STOCKHOLM. — Football-playing mothers will figure in this summer’s Euros like never before, with enough mums across the teams to form their own first XI and a handful of substitutes.

Iceland’s line-up includes the most mothers, with five in total.

That explains why, during their last competitive meet-up for World Cup qualifiers in April, the talk at one table turned to babies.

“I remember we were about six (players) sitting with a coffee and just talking about our birth experiences,” the newest mum in the squad, midfielder Sara Bjork Gunnarsdottir, tells BBC Sport.

Having given birth to her son in November and with her sights set on a comeback in time for the Euros, the 31-year-old record caps holder now looks back on that chat as an important one.

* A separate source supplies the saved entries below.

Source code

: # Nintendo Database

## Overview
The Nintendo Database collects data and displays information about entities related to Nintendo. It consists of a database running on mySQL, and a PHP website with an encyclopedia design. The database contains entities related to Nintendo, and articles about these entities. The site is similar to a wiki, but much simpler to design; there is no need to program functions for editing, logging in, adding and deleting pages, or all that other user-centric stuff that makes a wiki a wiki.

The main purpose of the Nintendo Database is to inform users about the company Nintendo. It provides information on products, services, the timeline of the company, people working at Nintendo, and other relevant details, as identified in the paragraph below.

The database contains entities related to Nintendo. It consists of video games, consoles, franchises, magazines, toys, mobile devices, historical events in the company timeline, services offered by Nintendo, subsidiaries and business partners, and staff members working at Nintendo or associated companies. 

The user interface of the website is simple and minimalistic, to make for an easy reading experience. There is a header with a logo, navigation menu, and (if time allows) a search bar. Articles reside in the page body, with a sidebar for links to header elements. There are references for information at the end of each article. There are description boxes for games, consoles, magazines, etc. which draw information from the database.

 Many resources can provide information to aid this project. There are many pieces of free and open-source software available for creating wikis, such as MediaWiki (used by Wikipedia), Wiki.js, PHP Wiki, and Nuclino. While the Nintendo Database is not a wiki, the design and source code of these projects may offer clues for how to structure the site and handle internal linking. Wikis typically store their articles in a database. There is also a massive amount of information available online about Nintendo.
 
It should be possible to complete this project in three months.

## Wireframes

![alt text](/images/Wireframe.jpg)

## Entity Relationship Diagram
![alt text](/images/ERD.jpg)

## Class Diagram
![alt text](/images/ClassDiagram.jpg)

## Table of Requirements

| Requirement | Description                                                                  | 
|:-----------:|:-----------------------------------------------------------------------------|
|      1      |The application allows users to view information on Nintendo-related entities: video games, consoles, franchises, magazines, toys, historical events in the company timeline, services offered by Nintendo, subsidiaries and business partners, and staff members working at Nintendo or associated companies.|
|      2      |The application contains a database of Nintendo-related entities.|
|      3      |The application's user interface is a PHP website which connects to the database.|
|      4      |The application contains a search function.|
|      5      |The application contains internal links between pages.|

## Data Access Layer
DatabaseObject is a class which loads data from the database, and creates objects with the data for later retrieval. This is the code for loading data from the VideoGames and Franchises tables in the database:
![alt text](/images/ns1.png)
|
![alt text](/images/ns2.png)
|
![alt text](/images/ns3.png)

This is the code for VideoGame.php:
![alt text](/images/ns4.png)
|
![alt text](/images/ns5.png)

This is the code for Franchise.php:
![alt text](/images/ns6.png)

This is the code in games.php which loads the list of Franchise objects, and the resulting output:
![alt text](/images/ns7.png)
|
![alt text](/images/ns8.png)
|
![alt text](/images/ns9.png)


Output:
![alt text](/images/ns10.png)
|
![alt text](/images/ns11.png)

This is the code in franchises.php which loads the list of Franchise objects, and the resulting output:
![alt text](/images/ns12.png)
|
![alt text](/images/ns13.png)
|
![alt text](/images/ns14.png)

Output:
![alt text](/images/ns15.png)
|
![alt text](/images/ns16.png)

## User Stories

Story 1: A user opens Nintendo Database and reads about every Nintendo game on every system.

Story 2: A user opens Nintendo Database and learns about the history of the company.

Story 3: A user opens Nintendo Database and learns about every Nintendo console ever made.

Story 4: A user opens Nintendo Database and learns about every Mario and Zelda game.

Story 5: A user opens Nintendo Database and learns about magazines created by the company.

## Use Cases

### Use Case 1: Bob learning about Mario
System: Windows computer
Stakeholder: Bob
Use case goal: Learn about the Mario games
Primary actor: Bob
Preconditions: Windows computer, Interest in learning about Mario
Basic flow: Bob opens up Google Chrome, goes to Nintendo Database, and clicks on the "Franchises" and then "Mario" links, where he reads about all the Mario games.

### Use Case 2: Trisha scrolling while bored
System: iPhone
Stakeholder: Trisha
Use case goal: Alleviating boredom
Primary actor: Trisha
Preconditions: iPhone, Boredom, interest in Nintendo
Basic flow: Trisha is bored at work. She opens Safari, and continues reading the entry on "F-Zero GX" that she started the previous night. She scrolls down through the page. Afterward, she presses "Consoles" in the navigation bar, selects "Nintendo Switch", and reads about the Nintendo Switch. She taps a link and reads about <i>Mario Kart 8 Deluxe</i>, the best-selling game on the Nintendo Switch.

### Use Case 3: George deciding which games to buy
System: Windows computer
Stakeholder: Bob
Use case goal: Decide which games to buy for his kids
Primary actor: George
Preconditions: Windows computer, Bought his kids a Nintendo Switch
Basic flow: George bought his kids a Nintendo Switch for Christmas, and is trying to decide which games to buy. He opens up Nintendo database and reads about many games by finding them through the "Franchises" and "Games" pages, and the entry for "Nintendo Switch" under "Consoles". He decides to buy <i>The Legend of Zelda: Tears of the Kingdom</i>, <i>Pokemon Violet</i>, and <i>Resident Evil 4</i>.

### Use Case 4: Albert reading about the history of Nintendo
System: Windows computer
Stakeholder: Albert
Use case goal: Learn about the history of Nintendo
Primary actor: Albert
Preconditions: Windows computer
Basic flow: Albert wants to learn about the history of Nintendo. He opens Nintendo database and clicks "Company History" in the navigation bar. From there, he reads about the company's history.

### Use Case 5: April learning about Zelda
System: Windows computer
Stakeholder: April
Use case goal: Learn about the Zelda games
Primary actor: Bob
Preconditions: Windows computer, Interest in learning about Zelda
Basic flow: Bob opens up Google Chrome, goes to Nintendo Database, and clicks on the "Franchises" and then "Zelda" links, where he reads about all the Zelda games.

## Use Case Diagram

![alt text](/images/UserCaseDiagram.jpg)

“When you have role models playing and at a good level, having a baby and coming back, still on the national team, that did a lot for me,” she says.

“We all go through our own experience, but to know they did it, it was inspiring for me and it still is, and it should be inspiring for all other women.”

Of seven mothers aiming to make Iceland coach Thorsteinn Halldorsson’s Euro squad, West Ham midfielder Dagny Brynjarsdottir, veteran defender Sif Atladottir, goalkeeper Sandra Sigurdardottir and her Valur team mate Elisa Vidarsdottir made the cut.

As did Gunnarsdottir, who had ended her season with minutes under her belt for club and country, signing off the campaign with Lyon as a Champions League and French league title winner. For Brynjarsdottir, who describes her comeback from the birth of her son Brynjar in 2018 as “the hardest thing I’ve done”, it was a return that two-time Icelandic sportsperson of the year Gunnarsdottir had to battle to make happen.

First there were months of fitness training with a specialist coach in Iceland to stay in shape during her pregnancy; then similarly targeted exercises at Lyon as she worked her way back.

“I had doubts,” Gunnarsdottir admits. “It’s my first time getting pregnant and I don’t know my body that way. I’ve done my anterior cruciate ligament and another injury, you know the steps, how you’re going to feel, but with pregnancy you don’t know how your body is going to react.”

By March, she was fit enough to return to the pitch for 45 minutes away to Dijon.

“I remember in the middle of the game I just said to myself ‘it feels so good’,” she recalls. — BBC Sport.